TASK REQUIREMENTS - In the data below, find every line that has the string "class", and copy it.

SUPPLIED DATA -

- Opening Delimiter -

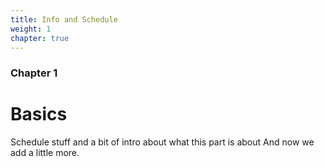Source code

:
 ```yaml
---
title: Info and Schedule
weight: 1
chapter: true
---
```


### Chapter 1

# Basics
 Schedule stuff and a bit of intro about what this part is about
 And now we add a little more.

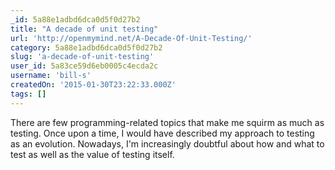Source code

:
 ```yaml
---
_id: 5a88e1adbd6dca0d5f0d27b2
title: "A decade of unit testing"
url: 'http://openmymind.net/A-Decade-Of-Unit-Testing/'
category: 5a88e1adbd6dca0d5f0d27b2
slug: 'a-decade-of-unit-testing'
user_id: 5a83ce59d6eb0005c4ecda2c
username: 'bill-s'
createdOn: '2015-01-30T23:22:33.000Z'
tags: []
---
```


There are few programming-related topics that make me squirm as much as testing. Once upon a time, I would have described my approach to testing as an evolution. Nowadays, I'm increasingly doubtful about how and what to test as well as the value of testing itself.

- Closing Delimiter -
- Opening Delimiter -

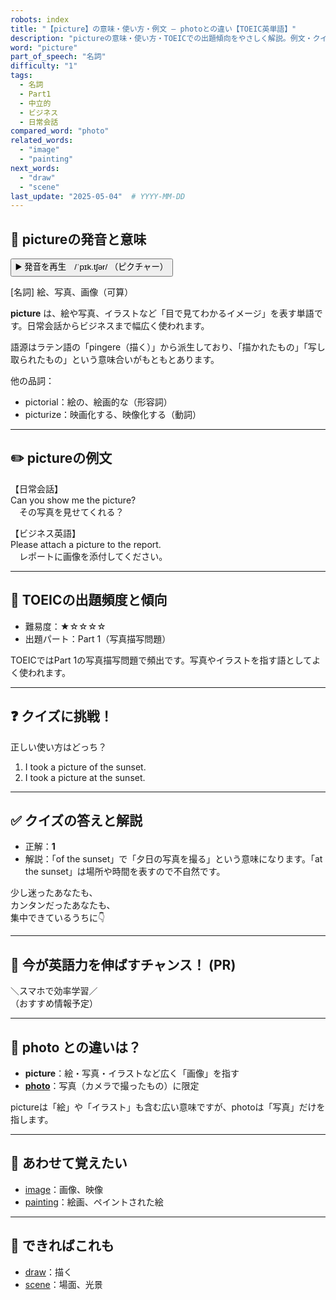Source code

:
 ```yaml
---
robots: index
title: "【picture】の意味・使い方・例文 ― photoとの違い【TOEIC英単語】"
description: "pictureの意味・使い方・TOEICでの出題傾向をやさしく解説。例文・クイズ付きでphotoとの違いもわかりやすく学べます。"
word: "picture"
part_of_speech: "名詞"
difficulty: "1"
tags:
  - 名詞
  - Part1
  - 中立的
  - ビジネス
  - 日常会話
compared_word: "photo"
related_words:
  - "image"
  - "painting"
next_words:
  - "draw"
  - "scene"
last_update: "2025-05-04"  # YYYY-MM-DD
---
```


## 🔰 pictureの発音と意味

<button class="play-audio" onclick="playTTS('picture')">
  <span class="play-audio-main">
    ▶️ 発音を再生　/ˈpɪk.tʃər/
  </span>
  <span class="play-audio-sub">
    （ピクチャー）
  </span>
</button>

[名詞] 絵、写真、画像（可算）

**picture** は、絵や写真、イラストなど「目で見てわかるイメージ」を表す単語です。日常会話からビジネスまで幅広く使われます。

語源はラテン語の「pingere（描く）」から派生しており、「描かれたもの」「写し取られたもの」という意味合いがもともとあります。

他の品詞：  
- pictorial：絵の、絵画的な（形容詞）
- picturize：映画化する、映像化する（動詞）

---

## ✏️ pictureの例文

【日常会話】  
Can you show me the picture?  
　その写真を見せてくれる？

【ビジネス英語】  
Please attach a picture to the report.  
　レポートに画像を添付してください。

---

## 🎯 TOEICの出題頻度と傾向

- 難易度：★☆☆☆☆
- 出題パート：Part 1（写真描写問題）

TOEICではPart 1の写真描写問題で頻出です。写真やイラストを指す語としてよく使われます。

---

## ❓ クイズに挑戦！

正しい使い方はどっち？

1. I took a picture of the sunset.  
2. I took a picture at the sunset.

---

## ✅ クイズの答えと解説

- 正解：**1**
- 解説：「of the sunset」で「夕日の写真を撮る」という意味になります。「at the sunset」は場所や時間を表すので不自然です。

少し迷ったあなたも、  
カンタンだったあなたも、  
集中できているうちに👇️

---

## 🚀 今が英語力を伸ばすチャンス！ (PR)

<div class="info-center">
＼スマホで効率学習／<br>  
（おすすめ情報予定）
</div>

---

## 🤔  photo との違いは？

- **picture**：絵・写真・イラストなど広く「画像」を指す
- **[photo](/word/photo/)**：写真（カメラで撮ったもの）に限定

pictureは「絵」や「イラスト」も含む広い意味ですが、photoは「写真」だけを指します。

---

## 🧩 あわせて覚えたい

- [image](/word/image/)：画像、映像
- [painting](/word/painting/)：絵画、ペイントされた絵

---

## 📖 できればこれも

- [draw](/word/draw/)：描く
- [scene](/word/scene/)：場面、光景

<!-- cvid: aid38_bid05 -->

- Closing Delimiter -

SOLUTION -
<button class="play-audio" onclick="playTTS('picture')">
  <span class="play-audio-main">
  <span class="play-audio-sub">
<div class="info-center">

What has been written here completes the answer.